YOUR INSTRUCTIONS - Before you return the lines below, strip out any images and keep every word as written.

GIVEN RECORDS -
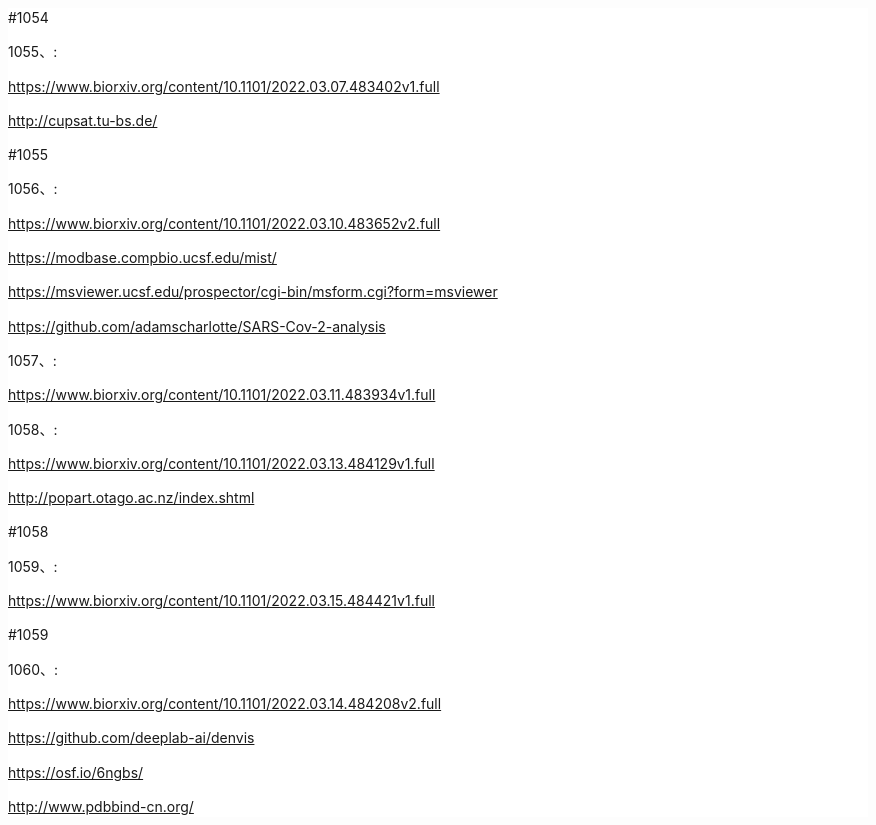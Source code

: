 
#1054


1055、:


https://www.biorxiv.org/content/10.1101/2022.03.07.483402v1.full


http://cupsat.tu-bs.de/


#1055


1056、:


https://www.biorxiv.org/content/10.1101/2022.03.10.483652v2.full


https://modbase.compbio.ucsf.edu/mist/


https://msviewer.ucsf.edu/prospector/cgi-bin/msform.cgi?form=msviewer


https://github.com/adamscharlotte/SARS-Cov-2-analysis


1057、:


https://www.biorxiv.org/content/10.1101/2022.03.11.483934v1.full


1058、:


https://www.biorxiv.org/content/10.1101/2022.03.13.484129v1.full


http://popart.otago.ac.nz/index.shtml


#1058


1059、:


https://www.biorxiv.org/content/10.1101/2022.03.15.484421v1.full


#1059


1060、:


https://www.biorxiv.org/content/10.1101/2022.03.14.484208v2.full


https://github.com/deeplab-ai/denvis


https://osf.io/6ngbs/


http://www.pdbbind-cn.org/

RESPONSE TO THIS EXERCISE -
Source code

: 
#1054


1055、:


https://www.biorxiv.org/content/10.1101/2022.03.07.483402v1.full


http://cupsat.tu-bs.de/


#1055


1056、:


https://www.biorxiv.org/content/10.1101/2022.03.10.483652v2.full


https://modbase.compbio.ucsf.edu/mist/


https://msviewer.ucsf.edu/prospector/cgi-bin/msform.cgi?form=msviewer


https://github.com/adamscharlotte/SARS-Cov-2-analysis


1057、:


https://www.biorxiv.org/content/10.1101/2022.03.11.483934v1.full


1058、:


https://www.biorxiv.org/content/10.1101/2022.03.13.484129v1.full


http://popart.otago.ac.nz/index.shtml


#1058


1059、:


https://www.biorxiv.org/content/10.1101/2022.03.15.484421v1.full


#1059


1060、:


https://www.biorxiv.org/content/10.1101/2022.03.14.484208v2.full


https://github.com/deeplab-ai/denvis


https://osf.io/6ngbs/


http://www.pdbbind-cn.org/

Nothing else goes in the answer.